Football competition

The 2024 CONCACAF Central American Cup knockout stage was played from 24 September to 4 December 2024. A total of eight teams competed in the knockout stage to decide the champions of the 2024 CONCACAF Central American Cup.

==Qualified teams==
The winners and runners-up of each of the eight groups in the group stage advanced to the quarter-finals.
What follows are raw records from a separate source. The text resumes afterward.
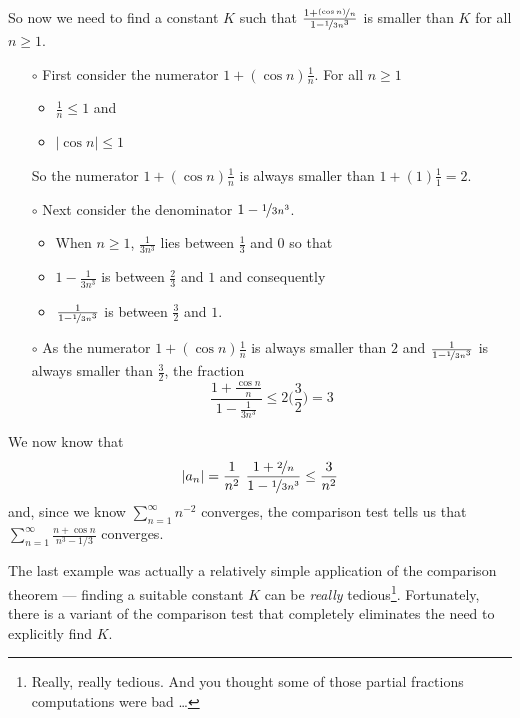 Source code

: \begin{eg}[$\sum_{n=1}^\infty\frac{n+\cos n}{n^3-1/3}$]
\begin{itemize}
\begin{equation*}
\end{equation*}
So now we need to find a constant $K$ such that
$\frac{1+\nicefrac{(\cos n)}{n}}{1-\nicefrac{1}{3n^3}}$
is smaller than $K$ for all $n\ge 1$.
\begin{itemize}
\item[$\circ$]
First consider the numerator $1+(\cos n)\frac{1}{n}$.
For all $n\ge 1$
\begin{itemize}
\item $\frac{1}{n}\le 1$ and
\item $|\cos n|\le 1$
\end{itemize}
So the numerator $1+(\cos n)\frac{1}{n}$
is always smaller than $1+(1)\frac{1}{1}=2$.
\item[$\circ$]
Next consider the denominator $1-\nicefrac{1}{3n^3}$.
\begin{itemize}
\item
When $n\ge 1$, $\frac{1}{3n^3}$ lies between $\frac{1}{3}$ and $0$
so that
\item
$1-\frac{1}{3n^3}$ is between $\frac{2}{3}$ and $1$ and consequently
\item
$\frac{1}{1-\nicefrac{1}{3n^3}}$
is between $\frac{3}{2}$ and $1$.
\end{itemize}
\item[$\circ$] As the numerator $1+(\cos n)\frac{1}{n}$ is always smaller
than $2$ and $\frac{1}{1-\nicefrac{1}{3n^3}}$
is always smaller than $\frac{3}{2}$, the fraction
\begin{equation*}
\frac{1+\frac{\cos n}{n}}{1-\frac{1}{3n^3}}
\le 2\Big(\frac{3}{2}\Big)
=3
\end{equation*}
\end{itemize}
We now know that
\begin{equation*}
|a_n| =\frac{1}{n^2}\
   \frac{1+\nicefrac{2}{n}}{1-\nicefrac{1}{3n^3}}
\le  \frac{3}{n^2}
\end{equation*}
and, since we know $\sum_{n=1}^\infty n^{-2}$ converges,
the comparison test tells us that
$\sum_{n=1}^\infty\frac{n+\cos n}{n^3-1/3}$ converges.
\end{itemize}
\end{eg}

The last example was actually a relatively simple application of the comparison theorem --- finding a suitable constant
$K$ can be \emph{really} tedious\footnote{Really, really tedious. And you thought some of those partial fractions
computations were bad \dots}. Fortunately, there is a variant of the
comparison test that completely eliminates the need to explicitly
find $K$.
| Group | Winners | Runners-up |
|---|---|---|
| A | Herediano | Motagua |
| B | Alajuelense | Comunicaciones |
| C | Águila | Antigua |
| D | Saprissa | Real Estelí |

===Seeding===

Teams were seeded 1–8 based on results in the group stage and assigned a position in a fixed bracket. For example, the first semi-final was contested between the winner of the 1 vs. 8 quarter-final and the winner of the 4 vs. 5 quarter-final. For each round, the host of the second leg was determined based on performance in all previous rounds, including the group stage.

==Format==

The knockout stage was played on a single-elimination tournament with the following rules:
- Each tie was played on a home-and-away two-legged basis. The home team of the second leg in each tie was determined separately for each round as follows (Regulations Article 12.11):
  - In the quarter-finals, the group winners hosted the second leg.
  - In the semi-finals and play-in, the higher-ranked teams based on total points accumulated in the group stage and the quarter-finals hosted the second leg.
  - In the finals, the higher-ranked team based on total points accumulated in the group stage, quarter-finals and semi-finals hosted the second leg.
- In the quarter-finals and semi-finals, if tied on aggregate, the away goals rule would be used. If still tied, the penalty shoot-out would be directly used to determine the winners (Regulations Article 12.10.2).
- In the play-in and finals, if tied on aggregate, the away goals rule would also be used. If still tied, 30 minutes of extra time would be played but the away goals scored during this time would not serve as a tie-breaking criteria. If still tied after extra time, the penalty shoot-out would be used to determine the winner (Regulations Article 12.10.3).

==Bracket==
The bracket of the final stages was determined as follows:

| Round | Matchups |
|---|---|
| Quarter-finals | (Group winner team host second leg) Match QF1: Team seeded 1 vs. Team seeded 8; Match QF2: Team seeded 4 vs. Team seeded 5; / Match QF3: Team seeded 2 vs. Team seeded 7; Match QF4: Team seeded 3 vs. Team seeded 6; |
| Play-in round | (Higher-ranked team in each tie host second leg) Match PI1: Loser QF1 vs. Loser QF2; / Match PI2: Loser QF3 vs. Loser QF4; |
| Semi-finals | (Higher-ranked team in each tie host second leg) Match SF1: Winner QF1 vs. Winner QF2; / Match SF2: Winner QF3 vs. Winner QF4; |
| Finals | (Higher-ranked team host second leg) Winner SF1 vs. Winner SF2; |

The bracket was decided based on the quarter-finals seeding.

==Quarter-finals==
In the quarter-finals, the teams were seeded based on their results in the group stage, with the group winners seeded 1–4, and the group runners-up seeded 5–8. The group winners hosted the second leg.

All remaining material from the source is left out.